Start from the white area. Greedy algorithm would make you do all the colours on the top right (5 moves: yellow, green, dark green, blue, dark blue), then the red (1) and then all the other colours (6 moves), making a total of 12 moves.

There is an obviously more efficient method: orange, yellow, green, dark green, blue, dark blue, red, needing only 7 moves.

I don't think there's a simple algorithm to solve flood apart from a breadth first search which will bash out every possible case, since too much optimization relies on evaluating the entire grid.


EDIT: I think I should clarify what a breadth first search is, as it appears it's a programmer-centric term.

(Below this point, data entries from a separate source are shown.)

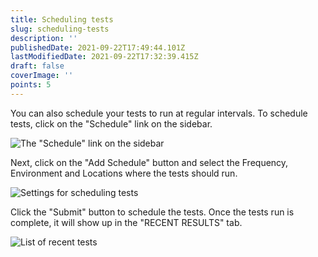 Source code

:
 ```yaml
---
title: Scheduling tests
slug: scheduling-tests
description: ''
publishedDate: 2021-09-22T17:49:44.101Z
lastModifiedDate: 2021-09-22T17:32:39.415Z
draft: false
coverImage: ''
points: 5
---
```


You can also schedule your tests to run at regular intervals. To schedule tests, click on the "Schedule" link on the sidebar.

![The "Schedule" link on the sidebar](https://raw.githubusercontent.com/RapidAPI/DevRel-Stack-Data/production/learn/courses/rapidapi-testing/images/image11.png)

Next, click on the "Add Schedule" button and select the Frequency, Environment and Locations where the tests should run.

![Settings for scheduling tests](https://raw.githubusercontent.com/RapidAPI/DevRel-Stack-Data/production/learn/courses/rapidapi-testing/images/image12.png)

Click the "Submit" button to schedule the tests. Once the tests run is complete, it will show up in the "RECENT RESULTS" tab.

![List of recent tests](https://raw.githubusercontent.com/RapidAPI/DevRel-Stack-Data/production/learn/courses/rapidapi-testing/images/image13.png)
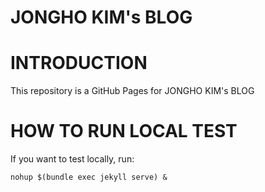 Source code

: JONGHO KIM's BLOG
==
# INTRODUCTION
This repository is a GitHub Pages for JONGHO KIM's BLOG

# HOW TO RUN LOCAL TEST
If you want to test locally, run:

```shell
nohup $(bundle exec jekyll serve) &
```
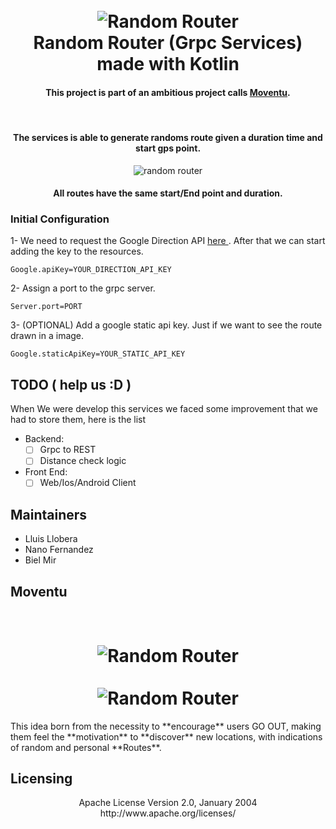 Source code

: <h1 align="center">
  <br>
  <img src="https://github.com/BLMir/RandomRouter/blob/readme/img/MoventuRamdomRoutersmall.png?raw=true" alt="Random Router"></a>
  <br>
  Random Router (Grpc Services) made with Kotlin
  <h4 align="center">This project is part of an ambitious project calls  <a href="#Moventu">Moventu</a>.</h4>
  <br>
</h1>

<h4 align="center">The services is able to generate randoms route given a duration time and start gps point.</h4>

<p align="center">
  <img alt="random router" src="https://media.giphy.com/media/l1fRfBh53oBVnC5xqu/giphy.gif">
</p>
<h4 align="center">All routes have the same start/End point and duration.</h4>

### Initial Configuration

1- We need to request the Google Direction API <a href="https://developers.google.com/maps/documentation/directions/start"> here </a>.
After that we can start adding the key to the resources.
```shell
Google.apiKey=YOUR_DIRECTION_API_KEY
```
2- Assign a port to the grpc server.
```shell
Server.port=PORT
```
3- (OPTIONAL) Add a google static api key. Just if we want to see the route drawn in a image.
```shell
Google.staticApiKey=YOUR_STATIC_API_KEY
```

## TODO ( help us :D )

When We were develop this services we faced some improvement that we had to store them, here is the list 

- Backend:
  - [ ] Grpc to REST
  - [ ] Distance check logic
- Front End:
  - [ ] Web/Ios/Android Client 
  
## Maintainers

- Lluis Llobera
- Nano Fernandez
- Biel Mir

## Moventu
<h1 align="center">
  <br>
  <img src="https://github.com/BLMir/RandomRouter/blob/readme/img/moventuword.png?raw=true" alt="Random Router"></a>
  <br>
  <br>
  <img src="https://github.com/BLMir/RandomRouter/blob/readme/img/wip.png?raw=true" alt="Random Router"></a>
</h1>
This idea born from the necessity to **encourage** users GO OUT, making them feel the **motivation** to **discover** new locations, with indications of random and personal **Routes**.

## Licensing

<p align="center">Apache License
Version 2.0, January 2004
http://www.apache.org/licenses/</p>


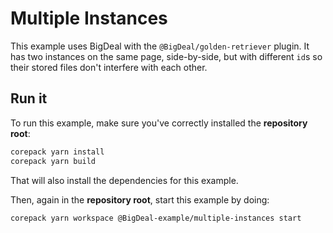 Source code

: # Multiple Instances

This example uses BigDeal with the `@BigDeal/golden-retriever` plugin.
It has two instances on the same page, side-by-side, but with different `id`s so their stored files don't interfere with each other.

## Run it

To run this example, make sure you've correctly installed the **repository root**:

```bash
corepack yarn install
corepack yarn build
```

That will also install the dependencies for this example.

Then, again in the **repository root**, start this example by doing:

```bash
corepack yarn workspace @BigDeal-example/multiple-instances start
```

Breadth first search works through the following ways: - Only try colours that will increase your area - Store every possible state after n moves - Throw away states that are strictly inefficient - If you're a clever programmer, you can throw away some more states :).

The states stored for n = 2 are (Y,g), (Y,O), (Y,R), (O,Y), (O,R), (R,O), (R,Y).
The area (Y,O) covers is a strict subset of (O,Y) so it can be removed. (O,R) Identical to (R,O).
So we're left with (Y,g), (Y,R), (O,Y), (O,R), (R,Y).
An optional clever shortcut is to throw out (Y,R) by comparing it to (R,Y) topologically, and how any solution with Y,R can be beaten by R,Y, but that requires a lot more programming work. It'll naturally die out later down the search.
So a good breadth first search will only store (Y,g), (O,Y), (O,R), and (R,Y), for 2 move possibilities.

Basically, the first time a set of n moves turns the board into one colour, the breadth first search is done.
With a little bit of programming knowledge, it's the easiest way to 'solve' a game like flood.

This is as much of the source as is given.